What you will do - Would you please give all the lines below again, exactly as they stand?

== Data for this exercise ==

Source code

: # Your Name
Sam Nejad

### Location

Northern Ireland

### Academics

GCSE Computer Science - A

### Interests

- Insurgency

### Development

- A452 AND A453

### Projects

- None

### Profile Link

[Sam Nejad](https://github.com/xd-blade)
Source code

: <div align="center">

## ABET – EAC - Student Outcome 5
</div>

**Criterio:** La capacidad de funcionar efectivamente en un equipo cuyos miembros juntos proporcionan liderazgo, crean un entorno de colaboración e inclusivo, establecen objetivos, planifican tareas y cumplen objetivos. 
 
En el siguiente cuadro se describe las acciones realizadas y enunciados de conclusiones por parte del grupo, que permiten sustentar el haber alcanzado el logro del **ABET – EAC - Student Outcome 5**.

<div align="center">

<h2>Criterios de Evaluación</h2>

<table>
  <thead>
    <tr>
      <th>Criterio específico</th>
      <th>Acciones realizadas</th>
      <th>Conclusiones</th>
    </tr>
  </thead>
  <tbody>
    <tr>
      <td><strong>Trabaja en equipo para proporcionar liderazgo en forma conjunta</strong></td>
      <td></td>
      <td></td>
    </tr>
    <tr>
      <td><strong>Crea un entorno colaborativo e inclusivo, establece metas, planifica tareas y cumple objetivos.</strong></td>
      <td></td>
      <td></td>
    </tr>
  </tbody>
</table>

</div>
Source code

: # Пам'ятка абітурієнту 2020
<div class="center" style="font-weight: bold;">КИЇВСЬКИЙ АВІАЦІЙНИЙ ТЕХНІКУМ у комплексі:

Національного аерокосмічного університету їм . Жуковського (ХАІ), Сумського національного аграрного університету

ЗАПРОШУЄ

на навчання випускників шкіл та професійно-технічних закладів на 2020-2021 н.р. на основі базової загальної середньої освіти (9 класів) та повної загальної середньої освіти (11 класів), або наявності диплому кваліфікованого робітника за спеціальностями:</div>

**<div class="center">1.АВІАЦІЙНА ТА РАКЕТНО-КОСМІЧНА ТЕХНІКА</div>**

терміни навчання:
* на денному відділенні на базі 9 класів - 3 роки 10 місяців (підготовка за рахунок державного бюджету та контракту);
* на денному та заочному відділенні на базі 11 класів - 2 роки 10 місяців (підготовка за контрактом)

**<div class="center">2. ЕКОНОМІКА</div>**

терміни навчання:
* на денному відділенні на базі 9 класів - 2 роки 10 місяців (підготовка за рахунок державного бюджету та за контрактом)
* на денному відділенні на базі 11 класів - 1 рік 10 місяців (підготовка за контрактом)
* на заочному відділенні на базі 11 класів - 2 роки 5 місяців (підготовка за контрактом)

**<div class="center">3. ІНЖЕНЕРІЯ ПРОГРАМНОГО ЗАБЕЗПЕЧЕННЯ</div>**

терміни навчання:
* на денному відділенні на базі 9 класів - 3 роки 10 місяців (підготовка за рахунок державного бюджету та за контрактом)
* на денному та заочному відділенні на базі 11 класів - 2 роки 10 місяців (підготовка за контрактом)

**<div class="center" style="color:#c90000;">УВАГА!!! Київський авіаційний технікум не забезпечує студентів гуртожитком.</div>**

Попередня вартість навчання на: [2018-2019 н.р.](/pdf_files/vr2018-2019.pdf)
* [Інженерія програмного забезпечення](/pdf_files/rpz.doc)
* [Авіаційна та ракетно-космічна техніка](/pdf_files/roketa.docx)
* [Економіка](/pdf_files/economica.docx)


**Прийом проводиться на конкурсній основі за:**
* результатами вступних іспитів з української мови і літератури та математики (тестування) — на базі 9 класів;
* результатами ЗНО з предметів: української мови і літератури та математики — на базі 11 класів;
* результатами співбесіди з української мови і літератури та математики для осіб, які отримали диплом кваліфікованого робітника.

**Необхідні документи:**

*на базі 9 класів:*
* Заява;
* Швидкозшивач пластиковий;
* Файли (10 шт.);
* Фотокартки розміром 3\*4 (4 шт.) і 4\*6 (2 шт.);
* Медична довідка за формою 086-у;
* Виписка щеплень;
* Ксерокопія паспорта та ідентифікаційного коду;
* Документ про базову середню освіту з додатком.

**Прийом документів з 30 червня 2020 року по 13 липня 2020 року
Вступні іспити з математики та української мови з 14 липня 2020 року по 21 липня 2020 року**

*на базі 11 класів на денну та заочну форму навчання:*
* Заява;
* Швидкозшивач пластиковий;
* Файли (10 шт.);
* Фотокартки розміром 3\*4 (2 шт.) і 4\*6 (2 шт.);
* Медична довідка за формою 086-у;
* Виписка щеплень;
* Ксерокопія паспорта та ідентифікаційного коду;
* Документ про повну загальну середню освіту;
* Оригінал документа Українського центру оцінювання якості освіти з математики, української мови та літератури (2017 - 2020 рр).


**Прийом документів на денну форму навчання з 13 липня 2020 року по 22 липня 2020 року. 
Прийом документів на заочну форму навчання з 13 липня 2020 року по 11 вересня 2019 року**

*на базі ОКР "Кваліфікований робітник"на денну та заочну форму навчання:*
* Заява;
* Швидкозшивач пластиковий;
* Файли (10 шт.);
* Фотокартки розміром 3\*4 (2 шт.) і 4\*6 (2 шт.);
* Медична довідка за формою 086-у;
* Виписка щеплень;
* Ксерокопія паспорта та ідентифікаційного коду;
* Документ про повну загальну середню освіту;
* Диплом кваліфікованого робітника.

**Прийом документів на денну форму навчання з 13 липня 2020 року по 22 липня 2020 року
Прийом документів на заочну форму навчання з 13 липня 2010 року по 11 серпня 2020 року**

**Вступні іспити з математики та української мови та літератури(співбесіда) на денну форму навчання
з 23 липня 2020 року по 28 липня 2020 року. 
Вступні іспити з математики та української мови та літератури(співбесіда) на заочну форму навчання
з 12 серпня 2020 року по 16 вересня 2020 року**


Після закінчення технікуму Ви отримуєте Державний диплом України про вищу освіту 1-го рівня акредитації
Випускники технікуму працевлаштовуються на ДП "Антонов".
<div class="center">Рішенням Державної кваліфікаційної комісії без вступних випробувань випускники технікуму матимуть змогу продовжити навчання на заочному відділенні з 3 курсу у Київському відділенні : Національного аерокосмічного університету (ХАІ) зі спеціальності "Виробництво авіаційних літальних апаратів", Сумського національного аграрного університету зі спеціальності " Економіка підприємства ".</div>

===

Response below -
Source code

: # Your Name
Sam Nejad

### Location

Northern Ireland

### Academics

GCSE Computer Science - A

### Interests

- Insurgency

### Development

- A452 AND A453

### Projects

- None

### Profile Link

[Sam Nejad](https://github.com/xd-blade)
Source code

: <div align="center">

## ABET – EAC - Student Outcome 5
</div>

**Criterio:** La capacidad de funcionar efectivamente en un equipo cuyos miembros juntos proporcionan liderazgo, crean un entorno de colaboración e inclusivo, establecen objetivos, planifican tareas y cumplen objetivos. 
 
En el siguiente cuadro se describe las acciones realizadas y enunciados de conclusiones por parte del grupo, que permiten sustentar el haber alcanzado el logro del **ABET – EAC - Student Outcome 5**.

<div align="center">

<h2>Criterios de Evaluación</h2>

<table>
  <thead>
    <tr>
      <th>Criterio específico</th>
      <th>Acciones realizadas</th>
      <th>Conclusiones</th>
    </tr>
  </thead>
  <tbody>
    <tr>
      <td><strong>Trabaja en equipo para proporcionar liderazgo en forma conjunta</strong></td>
      <td></td>
      <td></td>
    </tr>
    <tr>
      <td><strong>Crea un entorno colaborativo e inclusivo, establece metas, planifica tareas y cumple objetivos.</strong></td>
      <td></td>
      <td></td>
    </tr>
  </tbody>
</table>

</div>
Source code

: # Пам'ятка абітурієнту 2020
<div class="center" style="font-weight: bold;">КИЇВСЬКИЙ АВІАЦІЙНИЙ ТЕХНІКУМ у комплексі:

Національного аерокосмічного університету їм . Жуковського (ХАІ), Сумського національного аграрного університету

ЗАПРОШУЄ

на навчання випускників шкіл та професійно-технічних закладів на 2020-2021 н.р. на основі базової загальної середньої освіти (9 класів) та повної загальної середньої освіти (11 класів), або наявності диплому кваліфікованого робітника за спеціальностями:</div>

**<div class="center">1.АВІАЦІЙНА ТА РАКЕТНО-КОСМІЧНА ТЕХНІКА</div>**

терміни навчання:
* на денному відділенні на базі 9 класів - 3 роки 10 місяців (підготовка за рахунок державного бюджету та контракту);
* на денному та заочному відділенні на базі 11 класів - 2 роки 10 місяців (підготовка за контрактом)

**<div class="center">2. ЕКОНОМІКА</div>**

терміни навчання:
* на денному відділенні на базі 9 класів - 2 роки 10 місяців (підготовка за рахунок державного бюджету та за контрактом)
* на денному відділенні на базі 11 класів - 1 рік 10 місяців (підготовка за контрактом)
* на заочному відділенні на базі 11 класів - 2 роки 5 місяців (підготовка за контрактом)

**<div class="center">3. ІНЖЕНЕРІЯ ПРОГРАМНОГО ЗАБЕЗПЕЧЕННЯ</div>**

терміни навчання:
* на денному відділенні на базі 9 класів - 3 роки 10 місяців (підготовка за рахунок державного бюджету та за контрактом)
* на денному та заочному відділенні на базі 11 класів - 2 роки 10 місяців (підготовка за контрактом)

**<div class="center" style="color:#c90000;">УВАГА!!! Київський авіаційний технікум не забезпечує студентів гуртожитком.</div>**

Попередня вартість навчання на: [2018-2019 н.р.](/pdf_files/vr2018-2019.pdf)
* [Інженерія програмного забезпечення](/pdf_files/rpz.doc)
* [Авіаційна та ракетно-космічна техніка](/pdf_files/roketa.docx)
* [Економіка](/pdf_files/economica.docx)


**Прийом проводиться на конкурсній основі за:**
* результатами вступних іспитів з української мови і літератури та математики (тестування) — на базі 9 класів;
* результатами ЗНО з предметів: української мови і літератури та математики — на базі 11 класів;
* результатами співбесіди з української мови і літератури та математики для осіб, які отримали диплом кваліфікованого робітника.

**Необхідні документи:**

*на базі 9 класів:*
* Заява;
* Швидкозшивач пластиковий;
* Файли (10 шт.);
* Фотокартки розміром 3\*4 (4 шт.) і 4\*6 (2 шт.);
* Медична довідка за формою 086-у;
* Виписка щеплень;
* Ксерокопія паспорта та ідентифікаційного коду;
* Документ про базову середню освіту з додатком.

**Прийом документів з 30 червня 2020 року по 13 липня 2020 року
Вступні іспити з математики та української мови з 14 липня 2020 року по 21 липня 2020 року**

*на базі 11 класів на денну та заочну форму навчання:*
* Заява;
* Швидкозшивач пластиковий;
* Файли (10 шт.);
* Фотокартки розміром 3\*4 (2 шт.) і 4\*6 (2 шт.);
* Медична довідка за формою 086-у;
* Виписка щеплень;
* Ксерокопія паспорта та ідентифікаційного коду;
* Документ про повну загальну середню освіту;
* Оригінал документа Українського центру оцінювання якості освіти з математики, української мови та літератури (2017 - 2020 рр).


**Прийом документів на денну форму навчання з 13 липня 2020 року по 22 липня 2020 року. 
Прийом документів на заочну форму навчання з 13 липня 2020 року по 11 вересня 2019 року**

*на базі ОКР "Кваліфікований робітник"на денну та заочну форму навчання:*
* Заява;
* Швидкозшивач пластиковий;
* Файли (10 шт.);
* Фотокартки розміром 3\*4 (2 шт.) і 4\*6 (2 шт.);
* Медична довідка за формою 086-у;
* Виписка щеплень;
* Ксерокопія паспорта та ідентифікаційного коду;
* Документ про повну загальну середню освіту;
* Диплом кваліфікованого робітника.

**Прийом документів на денну форму навчання з 13 липня 2020 року по 22 липня 2020 року
Прийом документів на заочну форму навчання з 13 липня 2010 року по 11 серпня 2020 року**

**Вступні іспити з математики та української мови та літератури(співбесіда) на денну форму навчання
з 23 липня 2020 року по 28 липня 2020 року. 
Вступні іспити з математики та української мови та літератури(співбесіда) на заочну форму навчання
з 12 серпня 2020 року по 16 вересня 2020 року**


Після закінчення технікуму Ви отримуєте Державний диплом України про вищу освіту 1-го рівня акредитації
Випускники технікуму працевлаштовуються на ДП "Антонов".
<div class="center">Рішенням Державної кваліфікаційної комісії без вступних випробувань випускники технікуму матимуть змогу продовжити навчання на заочному відділенні з 3 курсу у Київському відділенні : Національного аерокосмічного університету (ХАІ) зі спеціальності "Виробництво авіаційних літальних апаратів", Сумського національного аграрного університету зі спеціальності " Економіка підприємства ".</div>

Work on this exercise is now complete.